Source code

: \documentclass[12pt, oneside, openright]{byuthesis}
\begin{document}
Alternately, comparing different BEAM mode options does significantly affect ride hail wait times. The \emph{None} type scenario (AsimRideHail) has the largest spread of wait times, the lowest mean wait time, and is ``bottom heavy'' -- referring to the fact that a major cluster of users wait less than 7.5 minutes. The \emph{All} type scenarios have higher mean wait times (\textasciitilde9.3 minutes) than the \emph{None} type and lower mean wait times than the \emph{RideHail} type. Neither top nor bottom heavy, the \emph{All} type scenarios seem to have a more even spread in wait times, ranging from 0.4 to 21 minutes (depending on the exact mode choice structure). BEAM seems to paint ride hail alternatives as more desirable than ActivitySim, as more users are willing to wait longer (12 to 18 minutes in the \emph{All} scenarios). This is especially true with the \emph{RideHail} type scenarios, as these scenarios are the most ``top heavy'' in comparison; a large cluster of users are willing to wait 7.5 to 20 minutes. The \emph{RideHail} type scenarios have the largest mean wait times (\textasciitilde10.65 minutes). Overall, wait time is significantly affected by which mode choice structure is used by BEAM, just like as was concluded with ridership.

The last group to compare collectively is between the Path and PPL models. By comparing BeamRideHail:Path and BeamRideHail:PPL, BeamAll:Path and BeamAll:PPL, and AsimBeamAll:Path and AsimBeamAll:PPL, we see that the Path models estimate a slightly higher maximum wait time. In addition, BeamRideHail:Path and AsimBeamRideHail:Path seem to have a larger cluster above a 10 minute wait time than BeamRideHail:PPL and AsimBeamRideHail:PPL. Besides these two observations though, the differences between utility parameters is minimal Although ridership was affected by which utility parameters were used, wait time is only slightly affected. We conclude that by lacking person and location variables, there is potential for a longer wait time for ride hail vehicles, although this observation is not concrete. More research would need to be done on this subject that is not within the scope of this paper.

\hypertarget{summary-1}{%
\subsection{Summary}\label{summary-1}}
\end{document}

☆ ☆ ☆ ☆ ☆

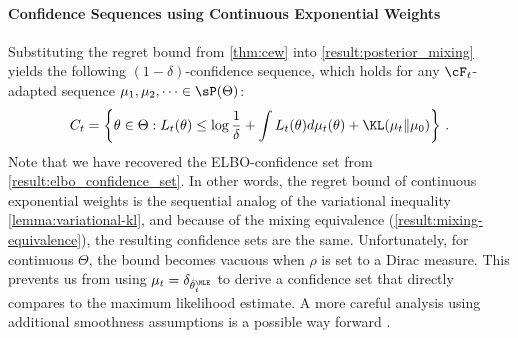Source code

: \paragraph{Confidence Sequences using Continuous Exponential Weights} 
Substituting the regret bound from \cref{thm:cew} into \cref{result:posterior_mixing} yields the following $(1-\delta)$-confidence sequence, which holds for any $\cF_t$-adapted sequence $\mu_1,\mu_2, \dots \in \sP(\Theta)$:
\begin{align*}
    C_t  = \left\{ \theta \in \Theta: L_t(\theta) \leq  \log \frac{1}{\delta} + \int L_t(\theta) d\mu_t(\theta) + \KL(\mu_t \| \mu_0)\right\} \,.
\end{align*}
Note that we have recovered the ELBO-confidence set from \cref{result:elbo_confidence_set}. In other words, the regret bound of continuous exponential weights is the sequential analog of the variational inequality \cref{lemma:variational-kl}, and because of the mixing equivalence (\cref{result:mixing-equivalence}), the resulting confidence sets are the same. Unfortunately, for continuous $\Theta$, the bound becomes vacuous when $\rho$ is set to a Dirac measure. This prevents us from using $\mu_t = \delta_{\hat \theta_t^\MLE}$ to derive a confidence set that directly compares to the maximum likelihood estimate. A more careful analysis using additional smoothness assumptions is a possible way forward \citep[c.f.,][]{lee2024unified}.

☆ ☆ ☆ ☆ ☆

GOAL OF THE EXERCISE
Using the entries above, return each line that includes the word "bound".

FINISHED EXERCISE
Substituting the regret bound from \cref{thm:cew} into \cref{result:posterior_mixing} yields the following $(1-\delta)$-confidence sequence, which holds for any $\cF_t$-adapted sequence $\mu_1,\mu_2, \dots \in \sP(\Theta)$:
Note that we have recovered the ELBO-confidence set from \cref{result:elbo_confidence_set}. In other words, the regret bound of continuous exponential weights is the sequential analog of the variational inequality \cref{lemma:variational-kl}, and because of the mixing equivalence (\cref{result:mixing-equivalence}), the resulting confidence sets are the same. Unfortunately, for continuous $\Theta$, the bound becomes vacuous when $\rho$ is set to a Dirac measure. This prevents us from using $\mu_t = \delta_{\hat \theta_t^\MLE}$ to derive a confidence set that directly compares to the maximum likelihood estimate. A more careful analysis using additional smoothness assumptions is a possible way forward \citep[c.f.,][]{lee2024unified}.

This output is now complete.